■ **ACTION ITEM**
Write out again the entries from the first line to the line that includes "For more information about building a Hello", keeping both of those lines.

Extracted records
'''

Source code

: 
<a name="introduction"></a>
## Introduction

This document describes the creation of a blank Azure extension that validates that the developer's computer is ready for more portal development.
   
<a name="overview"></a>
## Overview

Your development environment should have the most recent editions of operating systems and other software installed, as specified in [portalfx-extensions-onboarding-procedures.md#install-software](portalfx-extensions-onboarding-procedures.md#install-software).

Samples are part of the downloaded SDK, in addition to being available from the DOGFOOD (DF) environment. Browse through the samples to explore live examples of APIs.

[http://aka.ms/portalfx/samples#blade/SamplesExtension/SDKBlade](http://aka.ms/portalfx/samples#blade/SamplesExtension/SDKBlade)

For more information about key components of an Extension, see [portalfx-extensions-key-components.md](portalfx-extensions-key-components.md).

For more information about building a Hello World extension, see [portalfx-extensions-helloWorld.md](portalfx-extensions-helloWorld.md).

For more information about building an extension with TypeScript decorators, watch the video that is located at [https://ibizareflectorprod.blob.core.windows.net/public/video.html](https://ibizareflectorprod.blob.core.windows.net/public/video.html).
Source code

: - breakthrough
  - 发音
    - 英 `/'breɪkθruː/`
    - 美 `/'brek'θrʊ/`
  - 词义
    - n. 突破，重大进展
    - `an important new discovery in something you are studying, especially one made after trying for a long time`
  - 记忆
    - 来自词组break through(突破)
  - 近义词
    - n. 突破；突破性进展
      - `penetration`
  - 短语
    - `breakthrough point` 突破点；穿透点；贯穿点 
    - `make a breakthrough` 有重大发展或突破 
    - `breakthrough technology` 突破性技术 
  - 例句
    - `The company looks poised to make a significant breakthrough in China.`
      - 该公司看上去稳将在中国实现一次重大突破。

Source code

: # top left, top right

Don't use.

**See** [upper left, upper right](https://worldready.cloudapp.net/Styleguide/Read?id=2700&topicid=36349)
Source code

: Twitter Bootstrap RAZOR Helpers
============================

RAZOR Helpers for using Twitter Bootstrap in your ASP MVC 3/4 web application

'''

■ **RESPONSE TO THE TASK**
Source code

: 
<a name="introduction"></a>
## Introduction

This document describes the creation of a blank Azure extension that validates that the developer's computer is ready for more portal development.
   
<a name="overview"></a>
## Overview

Your development environment should have the most recent editions of operating systems and other software installed, as specified in [portalfx-extensions-onboarding-procedures.md#install-software](portalfx-extensions-onboarding-procedures.md#install-software).

Samples are part of the downloaded SDK, in addition to being available from the DOGFOOD (DF) environment. Browse through the samples to explore live examples of APIs.

[http://aka.ms/portalfx/samples#blade/SamplesExtension/SDKBlade](http://aka.ms/portalfx/samples#blade/SamplesExtension/SDKBlade)

For more information about key components of an Extension, see [portalfx-extensions-key-components.md](portalfx-extensions-key-components.md).

For more information about building a Hello World extension, see [portalfx-extensions-helloWorld.md](portalfx-extensions-helloWorld.md).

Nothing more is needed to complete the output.